Rethinking the Measures Of Dietary Efficiency
The livestock industry has always competed with other sectors of the economy for corn and other feed ingredients. The most common example is the broad use of corn in the human food sector, where the grain is used for everything from breakfast cereals to sweeteners.
Generally, growth in the human food and livestock sectors occurred at a balanced pace. But, more recently, the very rapid growth of another competitor — the biofuels sector — has disrupted this balance. Consequently, as oil prices rose, the price and availability of corn followed, and the brunt of the escalating demand was felt by everyone associated with livestock feeding.

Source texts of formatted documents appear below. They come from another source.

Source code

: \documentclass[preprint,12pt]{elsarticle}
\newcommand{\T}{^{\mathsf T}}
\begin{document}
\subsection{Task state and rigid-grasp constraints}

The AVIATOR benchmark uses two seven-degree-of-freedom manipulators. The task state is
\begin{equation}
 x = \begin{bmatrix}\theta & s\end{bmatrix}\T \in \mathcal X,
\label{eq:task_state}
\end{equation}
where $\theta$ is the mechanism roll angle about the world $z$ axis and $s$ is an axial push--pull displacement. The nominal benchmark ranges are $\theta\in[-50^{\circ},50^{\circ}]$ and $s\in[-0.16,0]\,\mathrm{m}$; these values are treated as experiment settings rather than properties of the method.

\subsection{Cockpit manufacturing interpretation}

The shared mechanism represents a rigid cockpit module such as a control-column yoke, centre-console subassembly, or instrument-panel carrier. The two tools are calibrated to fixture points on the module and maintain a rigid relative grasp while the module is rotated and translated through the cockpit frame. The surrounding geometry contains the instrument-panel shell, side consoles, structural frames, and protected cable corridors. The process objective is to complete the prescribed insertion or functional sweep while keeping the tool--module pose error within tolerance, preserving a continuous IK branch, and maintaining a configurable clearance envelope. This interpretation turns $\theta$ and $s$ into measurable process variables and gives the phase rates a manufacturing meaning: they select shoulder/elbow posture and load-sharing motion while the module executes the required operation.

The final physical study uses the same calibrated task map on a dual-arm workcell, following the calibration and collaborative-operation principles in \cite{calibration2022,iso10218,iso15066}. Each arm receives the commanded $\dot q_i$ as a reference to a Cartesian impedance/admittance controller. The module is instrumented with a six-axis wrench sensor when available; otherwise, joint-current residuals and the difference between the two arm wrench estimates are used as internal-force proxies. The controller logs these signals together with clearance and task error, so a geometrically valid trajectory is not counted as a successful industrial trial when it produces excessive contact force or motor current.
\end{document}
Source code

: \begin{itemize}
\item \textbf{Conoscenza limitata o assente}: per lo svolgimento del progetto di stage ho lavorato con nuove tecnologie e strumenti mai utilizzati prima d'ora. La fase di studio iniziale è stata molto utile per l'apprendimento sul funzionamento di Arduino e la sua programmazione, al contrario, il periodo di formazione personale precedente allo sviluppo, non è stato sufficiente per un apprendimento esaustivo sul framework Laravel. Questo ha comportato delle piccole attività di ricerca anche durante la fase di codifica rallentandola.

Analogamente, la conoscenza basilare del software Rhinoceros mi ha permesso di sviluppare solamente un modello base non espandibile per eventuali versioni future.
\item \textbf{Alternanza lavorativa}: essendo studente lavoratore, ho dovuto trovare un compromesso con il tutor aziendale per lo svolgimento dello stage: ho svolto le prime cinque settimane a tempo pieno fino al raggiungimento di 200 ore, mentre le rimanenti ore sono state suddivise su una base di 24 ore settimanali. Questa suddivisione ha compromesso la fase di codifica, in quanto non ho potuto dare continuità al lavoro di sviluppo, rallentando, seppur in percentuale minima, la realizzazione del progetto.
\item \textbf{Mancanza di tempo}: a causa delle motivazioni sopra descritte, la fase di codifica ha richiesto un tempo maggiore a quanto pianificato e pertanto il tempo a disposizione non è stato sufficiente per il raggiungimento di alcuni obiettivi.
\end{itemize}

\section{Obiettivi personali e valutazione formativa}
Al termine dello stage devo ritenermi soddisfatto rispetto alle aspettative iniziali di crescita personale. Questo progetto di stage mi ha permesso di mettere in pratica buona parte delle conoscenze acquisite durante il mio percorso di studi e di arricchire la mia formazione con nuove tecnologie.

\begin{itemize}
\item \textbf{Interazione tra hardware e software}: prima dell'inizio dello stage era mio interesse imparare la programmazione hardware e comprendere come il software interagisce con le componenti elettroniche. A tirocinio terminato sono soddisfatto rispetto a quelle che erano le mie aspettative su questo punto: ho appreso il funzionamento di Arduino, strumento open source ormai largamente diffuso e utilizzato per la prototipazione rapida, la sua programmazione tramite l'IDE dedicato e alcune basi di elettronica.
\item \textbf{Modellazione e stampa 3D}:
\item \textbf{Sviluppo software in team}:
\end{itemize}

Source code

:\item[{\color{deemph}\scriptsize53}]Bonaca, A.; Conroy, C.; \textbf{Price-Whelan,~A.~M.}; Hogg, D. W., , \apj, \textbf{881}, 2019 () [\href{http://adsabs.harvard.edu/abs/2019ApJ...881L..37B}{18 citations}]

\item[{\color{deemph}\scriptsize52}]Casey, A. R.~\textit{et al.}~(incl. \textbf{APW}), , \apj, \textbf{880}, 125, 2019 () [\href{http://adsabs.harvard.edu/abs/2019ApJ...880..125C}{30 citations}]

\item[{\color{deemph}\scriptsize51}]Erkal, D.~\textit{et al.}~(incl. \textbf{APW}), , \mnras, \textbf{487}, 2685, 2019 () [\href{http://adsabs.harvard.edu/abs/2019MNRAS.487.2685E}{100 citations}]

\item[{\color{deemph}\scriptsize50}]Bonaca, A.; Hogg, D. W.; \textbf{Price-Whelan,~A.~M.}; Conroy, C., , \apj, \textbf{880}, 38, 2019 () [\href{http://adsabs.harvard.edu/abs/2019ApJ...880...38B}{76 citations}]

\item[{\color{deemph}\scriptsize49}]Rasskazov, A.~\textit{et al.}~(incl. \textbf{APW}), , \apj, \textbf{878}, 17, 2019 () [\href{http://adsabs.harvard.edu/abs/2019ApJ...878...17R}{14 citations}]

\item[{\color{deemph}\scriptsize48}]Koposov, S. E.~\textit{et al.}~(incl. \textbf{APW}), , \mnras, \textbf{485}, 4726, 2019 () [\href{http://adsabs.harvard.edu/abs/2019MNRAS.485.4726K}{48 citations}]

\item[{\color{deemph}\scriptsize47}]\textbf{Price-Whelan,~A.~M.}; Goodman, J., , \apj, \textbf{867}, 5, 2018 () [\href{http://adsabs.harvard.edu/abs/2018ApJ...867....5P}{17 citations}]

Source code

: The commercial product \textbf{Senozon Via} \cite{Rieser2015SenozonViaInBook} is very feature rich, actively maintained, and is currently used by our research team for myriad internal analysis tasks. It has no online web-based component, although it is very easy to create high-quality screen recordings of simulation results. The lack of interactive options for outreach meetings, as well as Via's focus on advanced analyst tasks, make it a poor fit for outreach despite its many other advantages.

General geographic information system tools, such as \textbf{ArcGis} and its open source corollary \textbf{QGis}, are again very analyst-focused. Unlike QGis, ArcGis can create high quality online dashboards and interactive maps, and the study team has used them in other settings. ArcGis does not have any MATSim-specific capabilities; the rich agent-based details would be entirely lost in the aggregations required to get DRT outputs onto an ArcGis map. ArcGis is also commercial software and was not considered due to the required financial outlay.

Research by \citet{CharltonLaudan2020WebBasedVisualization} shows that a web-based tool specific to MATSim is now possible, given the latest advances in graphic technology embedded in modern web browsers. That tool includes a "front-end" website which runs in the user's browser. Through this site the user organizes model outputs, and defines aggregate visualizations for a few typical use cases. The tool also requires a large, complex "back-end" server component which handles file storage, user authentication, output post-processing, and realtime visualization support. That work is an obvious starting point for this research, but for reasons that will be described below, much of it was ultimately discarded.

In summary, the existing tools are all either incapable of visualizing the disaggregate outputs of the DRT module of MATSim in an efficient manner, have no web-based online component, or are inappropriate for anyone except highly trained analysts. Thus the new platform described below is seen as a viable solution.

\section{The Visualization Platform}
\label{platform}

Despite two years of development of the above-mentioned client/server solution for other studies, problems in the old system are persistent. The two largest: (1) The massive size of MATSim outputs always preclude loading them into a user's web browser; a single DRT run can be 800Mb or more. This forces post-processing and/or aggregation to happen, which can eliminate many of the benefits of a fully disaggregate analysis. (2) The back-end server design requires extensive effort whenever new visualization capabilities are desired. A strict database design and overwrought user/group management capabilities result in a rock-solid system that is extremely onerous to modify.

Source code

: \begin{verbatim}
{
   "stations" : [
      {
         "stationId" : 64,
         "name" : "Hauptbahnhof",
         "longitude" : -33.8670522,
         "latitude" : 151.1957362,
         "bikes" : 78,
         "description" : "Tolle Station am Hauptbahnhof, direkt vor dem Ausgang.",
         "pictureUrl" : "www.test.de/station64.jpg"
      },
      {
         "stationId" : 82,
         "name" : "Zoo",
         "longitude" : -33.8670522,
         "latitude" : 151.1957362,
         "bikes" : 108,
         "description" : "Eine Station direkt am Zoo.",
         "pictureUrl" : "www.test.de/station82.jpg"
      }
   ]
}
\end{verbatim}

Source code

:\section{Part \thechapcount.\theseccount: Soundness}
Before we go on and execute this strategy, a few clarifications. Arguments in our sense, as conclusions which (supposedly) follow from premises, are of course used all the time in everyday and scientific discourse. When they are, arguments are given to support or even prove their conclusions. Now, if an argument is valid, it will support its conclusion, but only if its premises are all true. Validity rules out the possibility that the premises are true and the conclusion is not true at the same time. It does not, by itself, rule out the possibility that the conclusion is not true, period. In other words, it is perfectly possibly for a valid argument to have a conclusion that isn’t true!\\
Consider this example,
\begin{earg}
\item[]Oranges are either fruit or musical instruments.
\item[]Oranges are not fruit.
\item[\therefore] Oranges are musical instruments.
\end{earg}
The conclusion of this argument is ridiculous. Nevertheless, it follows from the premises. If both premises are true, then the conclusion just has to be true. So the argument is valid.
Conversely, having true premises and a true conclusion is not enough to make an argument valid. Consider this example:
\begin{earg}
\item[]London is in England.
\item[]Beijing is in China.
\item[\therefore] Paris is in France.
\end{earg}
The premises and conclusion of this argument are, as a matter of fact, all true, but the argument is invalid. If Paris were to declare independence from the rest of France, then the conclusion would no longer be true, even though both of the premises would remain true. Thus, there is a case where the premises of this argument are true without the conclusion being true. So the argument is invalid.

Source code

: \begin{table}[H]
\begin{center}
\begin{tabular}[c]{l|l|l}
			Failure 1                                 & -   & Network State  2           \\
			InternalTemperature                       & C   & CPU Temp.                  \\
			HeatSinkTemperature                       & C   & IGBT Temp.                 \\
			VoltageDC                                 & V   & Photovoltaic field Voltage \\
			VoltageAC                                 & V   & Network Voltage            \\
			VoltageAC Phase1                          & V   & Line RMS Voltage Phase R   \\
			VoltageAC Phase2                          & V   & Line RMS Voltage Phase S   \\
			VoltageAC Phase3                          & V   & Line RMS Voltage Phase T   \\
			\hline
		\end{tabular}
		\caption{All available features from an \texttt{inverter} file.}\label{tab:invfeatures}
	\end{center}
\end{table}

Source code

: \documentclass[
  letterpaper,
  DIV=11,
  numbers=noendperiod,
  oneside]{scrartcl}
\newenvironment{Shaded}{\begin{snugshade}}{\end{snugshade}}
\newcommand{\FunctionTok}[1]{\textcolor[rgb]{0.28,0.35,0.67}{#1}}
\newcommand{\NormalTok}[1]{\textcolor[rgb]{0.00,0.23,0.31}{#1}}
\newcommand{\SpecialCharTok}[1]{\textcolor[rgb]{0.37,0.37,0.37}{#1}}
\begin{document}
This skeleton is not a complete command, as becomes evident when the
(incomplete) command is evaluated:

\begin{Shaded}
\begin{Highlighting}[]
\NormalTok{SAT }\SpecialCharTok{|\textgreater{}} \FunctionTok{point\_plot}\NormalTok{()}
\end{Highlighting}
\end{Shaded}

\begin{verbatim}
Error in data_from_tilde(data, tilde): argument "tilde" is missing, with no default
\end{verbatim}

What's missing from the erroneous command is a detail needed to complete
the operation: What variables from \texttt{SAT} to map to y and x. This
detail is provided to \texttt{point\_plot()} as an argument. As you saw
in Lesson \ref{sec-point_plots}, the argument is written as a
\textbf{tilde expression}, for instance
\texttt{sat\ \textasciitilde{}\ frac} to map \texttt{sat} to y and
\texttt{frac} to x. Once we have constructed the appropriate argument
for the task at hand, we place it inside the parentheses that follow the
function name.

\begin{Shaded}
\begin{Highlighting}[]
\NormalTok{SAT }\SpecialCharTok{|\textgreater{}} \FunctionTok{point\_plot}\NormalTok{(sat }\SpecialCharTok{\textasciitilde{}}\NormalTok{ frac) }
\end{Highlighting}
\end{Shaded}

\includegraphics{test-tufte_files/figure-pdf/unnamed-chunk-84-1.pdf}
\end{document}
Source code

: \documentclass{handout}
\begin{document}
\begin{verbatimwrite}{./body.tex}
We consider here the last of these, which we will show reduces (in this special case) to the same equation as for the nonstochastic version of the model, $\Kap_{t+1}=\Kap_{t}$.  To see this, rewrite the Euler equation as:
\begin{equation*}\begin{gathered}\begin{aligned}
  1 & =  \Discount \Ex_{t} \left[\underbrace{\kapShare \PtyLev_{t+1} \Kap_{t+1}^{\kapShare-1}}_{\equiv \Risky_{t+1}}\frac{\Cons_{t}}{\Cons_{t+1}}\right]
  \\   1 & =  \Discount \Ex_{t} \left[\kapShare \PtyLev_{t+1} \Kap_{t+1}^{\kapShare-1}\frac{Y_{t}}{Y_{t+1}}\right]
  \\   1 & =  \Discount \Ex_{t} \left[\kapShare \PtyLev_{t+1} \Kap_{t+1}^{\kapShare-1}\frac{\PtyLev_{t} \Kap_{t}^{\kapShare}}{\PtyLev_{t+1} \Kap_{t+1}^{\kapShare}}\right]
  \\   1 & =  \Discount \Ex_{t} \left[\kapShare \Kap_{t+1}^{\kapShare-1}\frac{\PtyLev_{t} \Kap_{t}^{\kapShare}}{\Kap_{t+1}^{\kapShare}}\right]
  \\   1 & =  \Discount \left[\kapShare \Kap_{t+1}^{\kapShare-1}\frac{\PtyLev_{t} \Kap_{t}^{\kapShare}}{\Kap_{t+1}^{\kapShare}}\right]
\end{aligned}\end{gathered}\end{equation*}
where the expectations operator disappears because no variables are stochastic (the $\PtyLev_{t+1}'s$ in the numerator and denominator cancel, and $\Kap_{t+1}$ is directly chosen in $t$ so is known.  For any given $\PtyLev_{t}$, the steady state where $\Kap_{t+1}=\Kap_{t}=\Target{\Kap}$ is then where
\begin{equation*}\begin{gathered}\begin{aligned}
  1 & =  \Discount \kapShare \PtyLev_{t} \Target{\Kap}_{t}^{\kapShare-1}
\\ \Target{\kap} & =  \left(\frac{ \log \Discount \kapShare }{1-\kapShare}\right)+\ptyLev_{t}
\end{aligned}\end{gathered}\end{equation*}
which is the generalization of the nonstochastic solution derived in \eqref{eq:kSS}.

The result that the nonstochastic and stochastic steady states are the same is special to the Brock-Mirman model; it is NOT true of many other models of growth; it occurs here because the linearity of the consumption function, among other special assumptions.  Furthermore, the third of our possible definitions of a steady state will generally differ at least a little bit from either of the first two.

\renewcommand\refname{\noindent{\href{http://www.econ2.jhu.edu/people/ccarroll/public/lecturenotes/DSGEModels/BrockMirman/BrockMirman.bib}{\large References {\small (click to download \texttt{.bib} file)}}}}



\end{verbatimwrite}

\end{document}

And, as human food and biofuel manufacturers tapped into more and more of the corn supply, the creation of new coproducts was a natural result. The human food sector generated bakery byproducts, corn gluten meal, corn gluten feed, distillers' grains and distillers' solubles, to name a few. The biofuels sector has dramatically increased the availability of corn distillers' dried grains, with or without solubles added. The increased use of corn for fuel has therefore focused more attention on feeding these by-products to pigs.
As swine feeding programs began adding more coproducts to traditional corn-soybean meal blends, new questions on how to evaluate their nutrient value surfaced. The fact that coproducts typically are less consistent in their composition and nutrient availability makes this task even more difficult.
European producers have a long history of using coproducts in pig diets. Table 1 offers some perspective on how the composition of U.S. swine diets differs from those in the European Union and The Netherlands.
Whereas typical U.S. swine diets have contained about 65% cereal grains (corn, milo, wheat, barley — depending on the region) and 20% coproducts of oilseed processing, namely soybean meal, the Europeans have used much smaller quantities of cereal grains and much higher quantities of coproducts from both the oilseed and human food industries.
While corn and soybean meal will likely remain the staple ingredients in practical U.S. swine diets in the foreseeable future, there is no denying that coproducts will play a bigger role. The survival of the pig industry demands it.
When corn reached the unimaginable price of $8/bu. last year, the volatility on the market was clearly demonstrated. Even though grain prices have settled back to more historically typical levels, we must be prepared for such dramatic changes in the future.
Adaptability in feed markets is important for another reason. The use of alternative feed ingredients gives pork producers more options in their feeding programs; more options generally translate into greater success.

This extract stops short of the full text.